##### Provided data

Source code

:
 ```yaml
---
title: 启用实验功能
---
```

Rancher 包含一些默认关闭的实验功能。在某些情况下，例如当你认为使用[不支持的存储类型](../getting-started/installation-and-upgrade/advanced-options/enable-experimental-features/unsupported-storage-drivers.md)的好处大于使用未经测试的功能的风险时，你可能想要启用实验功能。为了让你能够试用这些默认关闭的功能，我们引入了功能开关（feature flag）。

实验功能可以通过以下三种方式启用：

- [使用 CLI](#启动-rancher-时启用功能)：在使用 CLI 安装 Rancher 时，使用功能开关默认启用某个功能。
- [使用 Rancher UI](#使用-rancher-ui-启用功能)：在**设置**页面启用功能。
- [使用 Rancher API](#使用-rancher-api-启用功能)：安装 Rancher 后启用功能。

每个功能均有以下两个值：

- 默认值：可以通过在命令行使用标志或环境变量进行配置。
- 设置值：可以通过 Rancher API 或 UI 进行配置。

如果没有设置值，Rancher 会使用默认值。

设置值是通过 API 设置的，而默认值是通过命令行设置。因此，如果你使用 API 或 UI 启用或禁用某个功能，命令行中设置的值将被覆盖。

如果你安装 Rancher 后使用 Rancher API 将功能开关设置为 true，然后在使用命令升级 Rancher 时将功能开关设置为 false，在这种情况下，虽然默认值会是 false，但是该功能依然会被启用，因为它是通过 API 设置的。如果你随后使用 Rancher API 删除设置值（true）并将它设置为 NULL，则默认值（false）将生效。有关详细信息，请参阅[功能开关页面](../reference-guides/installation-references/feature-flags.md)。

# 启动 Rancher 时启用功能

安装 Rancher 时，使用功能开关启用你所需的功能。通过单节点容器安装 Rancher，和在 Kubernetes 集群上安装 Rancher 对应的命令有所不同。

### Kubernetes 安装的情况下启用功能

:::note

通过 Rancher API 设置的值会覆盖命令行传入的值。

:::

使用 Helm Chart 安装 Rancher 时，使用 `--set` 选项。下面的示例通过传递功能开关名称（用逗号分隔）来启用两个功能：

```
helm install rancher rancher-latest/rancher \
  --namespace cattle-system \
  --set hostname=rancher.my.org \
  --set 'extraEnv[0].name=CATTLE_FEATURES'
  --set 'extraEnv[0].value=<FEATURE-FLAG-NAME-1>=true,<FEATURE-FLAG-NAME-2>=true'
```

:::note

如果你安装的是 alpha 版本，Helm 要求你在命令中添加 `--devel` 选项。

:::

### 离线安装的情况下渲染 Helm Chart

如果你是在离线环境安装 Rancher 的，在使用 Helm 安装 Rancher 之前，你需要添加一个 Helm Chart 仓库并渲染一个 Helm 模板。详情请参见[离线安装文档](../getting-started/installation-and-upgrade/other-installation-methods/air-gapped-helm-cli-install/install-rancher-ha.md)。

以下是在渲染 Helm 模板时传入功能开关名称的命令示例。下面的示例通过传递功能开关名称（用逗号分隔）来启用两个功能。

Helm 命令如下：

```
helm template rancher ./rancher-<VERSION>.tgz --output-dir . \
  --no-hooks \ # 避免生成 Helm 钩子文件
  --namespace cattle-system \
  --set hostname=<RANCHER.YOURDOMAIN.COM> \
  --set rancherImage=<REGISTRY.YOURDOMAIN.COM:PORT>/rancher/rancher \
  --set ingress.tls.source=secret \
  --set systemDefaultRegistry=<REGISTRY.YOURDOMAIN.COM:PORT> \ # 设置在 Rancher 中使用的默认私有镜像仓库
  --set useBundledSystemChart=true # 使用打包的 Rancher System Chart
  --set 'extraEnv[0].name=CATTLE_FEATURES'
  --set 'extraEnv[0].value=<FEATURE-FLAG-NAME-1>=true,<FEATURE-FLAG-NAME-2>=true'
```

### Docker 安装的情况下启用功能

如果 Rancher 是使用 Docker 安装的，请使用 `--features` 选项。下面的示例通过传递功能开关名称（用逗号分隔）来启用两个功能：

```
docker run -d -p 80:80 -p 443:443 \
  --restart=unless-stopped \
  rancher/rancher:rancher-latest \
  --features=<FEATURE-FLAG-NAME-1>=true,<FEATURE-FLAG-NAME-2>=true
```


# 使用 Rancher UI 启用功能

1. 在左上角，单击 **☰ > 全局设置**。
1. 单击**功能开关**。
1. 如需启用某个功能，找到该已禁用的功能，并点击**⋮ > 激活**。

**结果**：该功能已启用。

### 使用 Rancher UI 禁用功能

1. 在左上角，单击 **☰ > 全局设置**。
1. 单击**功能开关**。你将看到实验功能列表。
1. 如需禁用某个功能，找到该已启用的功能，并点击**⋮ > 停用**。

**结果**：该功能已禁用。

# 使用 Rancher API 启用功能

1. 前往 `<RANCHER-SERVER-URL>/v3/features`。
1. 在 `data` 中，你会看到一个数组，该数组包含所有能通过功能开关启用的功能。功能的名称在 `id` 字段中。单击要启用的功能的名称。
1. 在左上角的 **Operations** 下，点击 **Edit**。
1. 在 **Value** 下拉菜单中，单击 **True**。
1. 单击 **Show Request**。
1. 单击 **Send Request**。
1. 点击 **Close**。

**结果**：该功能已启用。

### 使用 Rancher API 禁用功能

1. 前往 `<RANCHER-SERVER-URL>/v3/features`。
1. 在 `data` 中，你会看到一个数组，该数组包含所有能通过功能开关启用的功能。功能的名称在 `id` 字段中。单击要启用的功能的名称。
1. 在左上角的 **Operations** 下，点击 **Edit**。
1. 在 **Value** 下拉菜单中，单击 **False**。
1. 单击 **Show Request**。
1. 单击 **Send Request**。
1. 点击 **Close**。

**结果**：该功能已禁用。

##########

**Required work**
Read through the data and copy every line where "来启用两个功能" shows up.

**Written response**
使用 Helm Chart 安装 Rancher 时，使用 `--set` 选项。下面的示例通过传递功能开关名称（用逗号分隔）来启用两个功能：
以下是在渲染 Helm 模板时传入功能开关名称的命令示例。下面的示例通过传递功能开关名称（用逗号分隔）来启用两个功能。
如果 Rancher 是使用 Docker 安装的，请使用 `--features` 选项。下面的示例通过传递功能开关名称（用逗号分隔）来启用两个功能：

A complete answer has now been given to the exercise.